(Saved data entries)
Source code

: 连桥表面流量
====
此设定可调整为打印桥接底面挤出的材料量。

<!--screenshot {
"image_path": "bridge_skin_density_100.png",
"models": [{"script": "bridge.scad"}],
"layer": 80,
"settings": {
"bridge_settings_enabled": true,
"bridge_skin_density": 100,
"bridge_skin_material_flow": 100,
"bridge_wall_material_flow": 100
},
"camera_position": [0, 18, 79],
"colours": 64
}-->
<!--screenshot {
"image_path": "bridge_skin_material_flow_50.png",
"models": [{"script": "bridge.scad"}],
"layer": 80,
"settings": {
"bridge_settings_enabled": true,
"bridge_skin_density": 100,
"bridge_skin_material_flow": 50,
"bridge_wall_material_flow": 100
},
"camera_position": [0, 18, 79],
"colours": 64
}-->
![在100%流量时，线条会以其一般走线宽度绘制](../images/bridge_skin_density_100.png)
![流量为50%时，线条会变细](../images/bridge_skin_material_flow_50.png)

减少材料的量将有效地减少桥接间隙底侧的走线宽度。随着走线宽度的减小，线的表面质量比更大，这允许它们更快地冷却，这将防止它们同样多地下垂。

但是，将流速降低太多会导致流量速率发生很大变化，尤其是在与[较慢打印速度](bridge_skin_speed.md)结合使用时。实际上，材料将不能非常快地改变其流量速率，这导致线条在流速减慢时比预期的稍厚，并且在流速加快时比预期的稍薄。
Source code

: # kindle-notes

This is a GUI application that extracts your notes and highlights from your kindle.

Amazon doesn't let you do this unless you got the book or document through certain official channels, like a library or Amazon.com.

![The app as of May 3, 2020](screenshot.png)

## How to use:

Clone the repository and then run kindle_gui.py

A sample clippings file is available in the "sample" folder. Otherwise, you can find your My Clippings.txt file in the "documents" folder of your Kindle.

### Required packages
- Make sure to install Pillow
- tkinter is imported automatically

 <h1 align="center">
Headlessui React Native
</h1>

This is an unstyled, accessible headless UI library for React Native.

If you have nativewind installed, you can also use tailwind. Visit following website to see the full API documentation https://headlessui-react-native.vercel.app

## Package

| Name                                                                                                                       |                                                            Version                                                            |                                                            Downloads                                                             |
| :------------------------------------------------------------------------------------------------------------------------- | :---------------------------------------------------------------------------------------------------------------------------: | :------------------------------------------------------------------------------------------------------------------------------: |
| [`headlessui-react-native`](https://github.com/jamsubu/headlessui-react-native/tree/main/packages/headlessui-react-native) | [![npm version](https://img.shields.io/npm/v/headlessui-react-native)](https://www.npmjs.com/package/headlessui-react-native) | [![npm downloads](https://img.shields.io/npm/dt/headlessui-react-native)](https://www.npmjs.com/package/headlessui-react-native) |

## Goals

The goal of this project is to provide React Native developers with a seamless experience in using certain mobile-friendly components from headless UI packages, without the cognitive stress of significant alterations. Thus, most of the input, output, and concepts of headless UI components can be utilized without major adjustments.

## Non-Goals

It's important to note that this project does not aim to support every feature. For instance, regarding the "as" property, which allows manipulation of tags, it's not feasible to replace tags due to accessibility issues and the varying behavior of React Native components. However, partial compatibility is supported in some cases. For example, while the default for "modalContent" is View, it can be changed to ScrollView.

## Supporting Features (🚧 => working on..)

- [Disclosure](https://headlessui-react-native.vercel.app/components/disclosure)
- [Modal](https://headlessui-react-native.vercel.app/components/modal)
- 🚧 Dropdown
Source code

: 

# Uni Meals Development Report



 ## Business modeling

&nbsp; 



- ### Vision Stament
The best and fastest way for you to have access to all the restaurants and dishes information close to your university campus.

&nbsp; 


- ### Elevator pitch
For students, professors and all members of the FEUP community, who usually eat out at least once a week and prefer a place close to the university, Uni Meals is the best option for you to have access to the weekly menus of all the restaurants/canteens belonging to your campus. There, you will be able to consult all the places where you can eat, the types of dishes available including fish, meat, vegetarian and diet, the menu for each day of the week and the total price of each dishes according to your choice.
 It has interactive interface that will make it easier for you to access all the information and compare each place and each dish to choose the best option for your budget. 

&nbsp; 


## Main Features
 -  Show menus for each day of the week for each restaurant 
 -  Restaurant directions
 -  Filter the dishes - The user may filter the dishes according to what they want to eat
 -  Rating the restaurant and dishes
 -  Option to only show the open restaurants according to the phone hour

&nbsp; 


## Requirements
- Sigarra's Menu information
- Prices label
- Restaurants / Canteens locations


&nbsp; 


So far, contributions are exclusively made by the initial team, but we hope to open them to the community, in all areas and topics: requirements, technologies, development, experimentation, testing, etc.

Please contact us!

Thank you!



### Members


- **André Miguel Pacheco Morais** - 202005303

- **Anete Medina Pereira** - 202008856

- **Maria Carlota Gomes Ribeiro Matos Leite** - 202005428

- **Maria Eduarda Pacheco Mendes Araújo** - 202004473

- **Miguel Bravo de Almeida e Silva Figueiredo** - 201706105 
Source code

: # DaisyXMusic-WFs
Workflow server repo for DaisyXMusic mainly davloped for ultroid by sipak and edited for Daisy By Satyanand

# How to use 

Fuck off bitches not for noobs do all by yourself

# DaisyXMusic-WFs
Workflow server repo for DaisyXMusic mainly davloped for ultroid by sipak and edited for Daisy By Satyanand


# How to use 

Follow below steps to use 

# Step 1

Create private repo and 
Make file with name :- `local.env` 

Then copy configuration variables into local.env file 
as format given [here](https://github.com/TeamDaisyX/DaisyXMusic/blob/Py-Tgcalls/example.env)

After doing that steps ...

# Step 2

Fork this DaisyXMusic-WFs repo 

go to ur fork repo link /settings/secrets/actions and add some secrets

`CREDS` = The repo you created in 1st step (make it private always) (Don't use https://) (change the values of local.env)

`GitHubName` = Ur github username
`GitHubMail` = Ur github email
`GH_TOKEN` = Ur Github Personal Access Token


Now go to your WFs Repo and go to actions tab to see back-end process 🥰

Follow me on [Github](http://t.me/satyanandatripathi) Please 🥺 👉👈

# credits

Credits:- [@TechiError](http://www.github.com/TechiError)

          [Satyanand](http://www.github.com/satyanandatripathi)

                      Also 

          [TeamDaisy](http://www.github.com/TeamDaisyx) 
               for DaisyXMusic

_TASK DETAILS_
A complete answer lists each line of the data that holds the word "satyanandatripathi".

_OUTPUT OF THE TASK_
Follow me on [Github](http://t.me/satyanandatripathi) Please 🥺 👉👈
          [Satyanand](http://www.github.com/satyanandatripathi)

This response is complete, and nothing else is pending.